(Saved data entries)

== Segment start ==

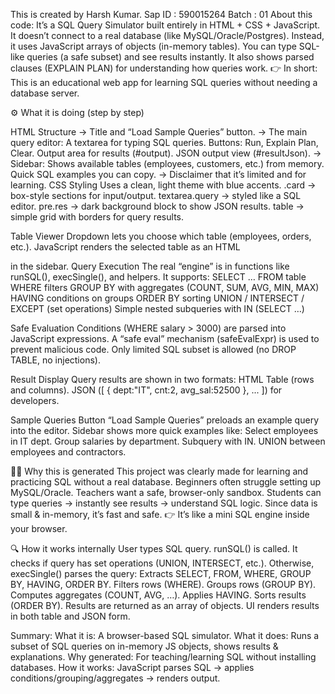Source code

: This is created by Harsh Kumar. Sap ID : 590015264 Batch : 01
About this code: It’s a SQL Query Simulator built entirely in HTML + CSS + JavaScript. It doesn’t connect to a real database (like MySQL/Oracle/Postgres). Instead, it uses JavaScript arrays of objects (in-memory tables). You can type SQL-like queries (a safe subset) and see results instantly. It also shows parsed clauses (EXPLAIN PLAN) for understanding how queries work. 👉 In short: This is an educational web app for learning SQL queries without needing a database server.

⚙️ What it is doing (step by step)

HTML Structure
→ Title and “Load Sample Queries” button. → The main query editor: A textarea for typing SQL queries. Buttons: Run, Explain Plan, Clear. Output area for results (#output). JSON output view (#resultJson). → Sidebar: Shows available tables (employees, customers, etc.) from memory. Quick SQL examples you can copy. → Disclaimer that it’s limited and for learning.
CSS Styling Uses a clean, light theme with blue accents. .card → box-style sections for input/output. textarea.query → styled like a SQL editor. pre.res → dark background block to show JSON results. table → simple grid with borders for query results.

Table Viewer Dropdown lets you choose which table (employees, orders, etc.). JavaScript renders the selected table as an HTML

in the sidebar.
Query Execution The real “engine” is in functions like runSQL(), execSingle(), and helpers. It supports: SELECT … FROM table WHERE filters GROUP BY with aggregates (COUNT, SUM, AVG, MIN, MAX) HAVING conditions on groups ORDER BY sorting UNION / INTERSECT / EXCEPT (set operations) Simple nested subqueries with IN (SELECT …)

Safe Evaluation Conditions (WHERE salary > 3000) are parsed into JavaScript expressions. A “safe eval” mechanism (safeEvalExpr) is used to prevent malicious code. Only limited SQL subset is allowed (no DROP TABLE, no injections).

Result Display Query results are shown in two formats: HTML Table (rows and columns). JSON ([ { dept:"IT", cnt:2, avg_sal:52500 }, ... ]) for developers.

Sample Queries Button “Load Sample Queries” preloads an example query into the editor. Sidebar shows more quick examples like: Select employees in IT dept. Group salaries by department. Subquery with IN. UNION between employees and contractors.

🧑‍🎓 Why this is generated This project was clearly made for learning and practicing SQL without a real database. Beginners often struggle setting up MySQL/Oracle. Teachers want a safe, browser-only sandbox. Students can type queries → instantly see results → understand SQL logic. Since data is small & in-memory, it’s fast and safe. 👉 It’s like a mini SQL engine inside your browser.

🔍 How it works internally User types SQL query. runSQL() is called. It checks if query has set operations (UNION, INTERSECT, etc.). Otherwise, execSingle() parses the query: Extracts SELECT, FROM, WHERE, GROUP BY, HAVING, ORDER BY. Filters rows (WHERE). Groups rows (GROUP BY). Computes aggregates (COUNT, AVG, …). Applies HAVING. Sorts results (ORDER BY). Results are returned as an array of objects. UI renders results in both table and JSON form.

Summary: What it is: A browser-based SQL simulator. What it does: Runs a subset of SQL queries on in-memory JS objects, shows results & explanations. Why generated: For teaching/learning SQL without installing databases. How it works: JavaScript parses SQL → applies conditions/grouping/aggregates → renders output.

== Segment end ==

[THE PROBLEM] Whenever the string "parsed" shows up in a line of the records, that line counts; state how many lines count, and only that.

[FINISHED TASK] 2